MCP Workflows
These workflows show how the MCP tools chain together for common growth engineering tasks. Each workflow is a conversation between you and your AI agent.
Interactive Experiment Creation
The most common workflow: you have an idea, and you want to test it properly.
Plan the experiment
Tell your agent what you want to improve. It calls plan_experiment, which returns related beliefs, past experiments, suggested metrics, and traffic allocation options.
"I want to improve signup conversion on the pricing page"
The agent presents options as a numbered list. Pick your belief, confidence level, and traffic split.
Record the reasoning
The agent calls start_reasoning with your chosen belief and confidence.

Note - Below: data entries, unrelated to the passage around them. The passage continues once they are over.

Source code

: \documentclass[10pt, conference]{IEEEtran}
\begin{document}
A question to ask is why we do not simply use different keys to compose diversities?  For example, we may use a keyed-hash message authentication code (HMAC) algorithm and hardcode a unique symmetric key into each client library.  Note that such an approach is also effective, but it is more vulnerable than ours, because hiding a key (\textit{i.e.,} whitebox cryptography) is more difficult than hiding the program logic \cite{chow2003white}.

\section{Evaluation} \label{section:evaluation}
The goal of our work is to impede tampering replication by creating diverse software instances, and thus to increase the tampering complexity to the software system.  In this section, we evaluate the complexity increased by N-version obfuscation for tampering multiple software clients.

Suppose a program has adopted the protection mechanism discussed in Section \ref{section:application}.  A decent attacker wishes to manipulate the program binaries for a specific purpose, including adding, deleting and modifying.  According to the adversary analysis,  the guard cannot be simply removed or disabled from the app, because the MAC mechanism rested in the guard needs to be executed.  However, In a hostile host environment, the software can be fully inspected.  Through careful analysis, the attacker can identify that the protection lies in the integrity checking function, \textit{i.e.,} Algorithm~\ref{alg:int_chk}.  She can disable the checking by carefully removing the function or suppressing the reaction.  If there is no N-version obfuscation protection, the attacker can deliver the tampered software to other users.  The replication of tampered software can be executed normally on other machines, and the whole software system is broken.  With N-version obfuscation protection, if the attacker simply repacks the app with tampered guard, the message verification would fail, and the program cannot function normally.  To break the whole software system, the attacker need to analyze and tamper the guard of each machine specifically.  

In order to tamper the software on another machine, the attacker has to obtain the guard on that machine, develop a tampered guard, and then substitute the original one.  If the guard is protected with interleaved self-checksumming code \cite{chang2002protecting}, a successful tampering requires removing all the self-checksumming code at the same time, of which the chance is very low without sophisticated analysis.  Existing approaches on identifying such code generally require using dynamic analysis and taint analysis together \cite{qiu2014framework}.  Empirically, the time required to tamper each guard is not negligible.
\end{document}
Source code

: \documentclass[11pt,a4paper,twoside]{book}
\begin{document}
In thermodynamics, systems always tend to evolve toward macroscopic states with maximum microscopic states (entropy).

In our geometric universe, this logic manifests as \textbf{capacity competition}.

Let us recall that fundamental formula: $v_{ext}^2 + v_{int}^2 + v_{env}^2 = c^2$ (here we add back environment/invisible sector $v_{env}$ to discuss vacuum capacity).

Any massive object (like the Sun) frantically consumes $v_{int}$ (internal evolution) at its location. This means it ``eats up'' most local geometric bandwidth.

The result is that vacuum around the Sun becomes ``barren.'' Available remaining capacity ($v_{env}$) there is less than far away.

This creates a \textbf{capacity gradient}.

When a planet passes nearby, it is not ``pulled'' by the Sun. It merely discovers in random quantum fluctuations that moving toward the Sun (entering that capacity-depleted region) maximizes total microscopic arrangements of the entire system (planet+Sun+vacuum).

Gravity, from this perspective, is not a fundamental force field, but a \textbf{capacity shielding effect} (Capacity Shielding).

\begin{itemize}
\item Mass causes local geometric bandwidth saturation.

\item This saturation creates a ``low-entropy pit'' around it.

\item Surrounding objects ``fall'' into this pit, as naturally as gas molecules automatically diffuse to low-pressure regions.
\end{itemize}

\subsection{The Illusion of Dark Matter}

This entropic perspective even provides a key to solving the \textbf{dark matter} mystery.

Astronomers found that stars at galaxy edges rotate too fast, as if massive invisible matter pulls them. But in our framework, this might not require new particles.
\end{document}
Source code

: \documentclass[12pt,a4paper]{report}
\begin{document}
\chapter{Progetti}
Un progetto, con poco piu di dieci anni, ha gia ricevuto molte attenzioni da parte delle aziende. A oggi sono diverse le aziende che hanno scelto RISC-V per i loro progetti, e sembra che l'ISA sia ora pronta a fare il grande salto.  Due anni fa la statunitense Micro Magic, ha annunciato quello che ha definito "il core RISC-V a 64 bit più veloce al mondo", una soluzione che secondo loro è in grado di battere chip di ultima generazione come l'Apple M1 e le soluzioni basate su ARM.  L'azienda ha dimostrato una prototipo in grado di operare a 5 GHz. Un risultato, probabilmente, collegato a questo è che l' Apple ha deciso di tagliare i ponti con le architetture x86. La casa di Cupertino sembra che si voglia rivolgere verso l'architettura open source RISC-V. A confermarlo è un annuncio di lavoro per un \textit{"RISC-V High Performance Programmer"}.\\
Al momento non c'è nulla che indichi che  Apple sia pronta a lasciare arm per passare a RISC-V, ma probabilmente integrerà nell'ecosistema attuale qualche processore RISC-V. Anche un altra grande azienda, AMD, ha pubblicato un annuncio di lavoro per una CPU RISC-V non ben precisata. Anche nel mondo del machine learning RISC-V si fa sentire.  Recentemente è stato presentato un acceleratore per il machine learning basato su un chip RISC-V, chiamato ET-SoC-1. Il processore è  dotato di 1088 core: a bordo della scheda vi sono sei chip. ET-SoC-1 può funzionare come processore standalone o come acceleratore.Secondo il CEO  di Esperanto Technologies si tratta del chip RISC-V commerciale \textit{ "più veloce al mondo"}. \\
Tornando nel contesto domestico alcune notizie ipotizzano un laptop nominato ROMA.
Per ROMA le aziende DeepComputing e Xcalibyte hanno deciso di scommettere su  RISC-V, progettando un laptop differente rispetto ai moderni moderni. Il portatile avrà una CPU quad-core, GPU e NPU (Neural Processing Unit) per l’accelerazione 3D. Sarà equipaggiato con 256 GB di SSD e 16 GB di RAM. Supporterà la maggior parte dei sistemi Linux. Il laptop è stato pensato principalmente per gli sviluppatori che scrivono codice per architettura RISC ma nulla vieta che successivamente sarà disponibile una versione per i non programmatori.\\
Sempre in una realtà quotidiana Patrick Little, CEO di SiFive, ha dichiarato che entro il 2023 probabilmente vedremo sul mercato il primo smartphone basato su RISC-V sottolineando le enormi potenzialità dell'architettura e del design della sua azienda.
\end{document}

This creates a belief and hypothesis in the Apex graph, establishing why you're running this test.
Log a prediction
Before seeing any results, the agent calls log_prediction so you commit to an expected outcome. This feeds the calibration loop — over time, Apex tracks how accurately your team forecasts results.
Create the experiment
The agent calls create_experiment with preview: true first. You review the summary — name, control vs. variant, traffic split, linked belief. Confirm to create.
Implement the variant
For SDK-mode experiments, the agent implements the code changes using useApexVariant. For snippet-mode, no code changes are needed — the variant is applied at runtime via the DOM.
Deploy and activate
After pushing the code, the agent calls track_deployment with the commit SHA, then check_deployment to verify it's live. Once confirmed, activate_experiment starts splitting traffic.
Decision Guardrails
Use this workflow before committing to any significant product change — even if you're not planning an experiment.
Evaluate the feature
Describe what you're considering building. The agent calls evaluate_feature, which checks the belief graph for related assumptions, scans past experiment results, and identifies confidence gaps.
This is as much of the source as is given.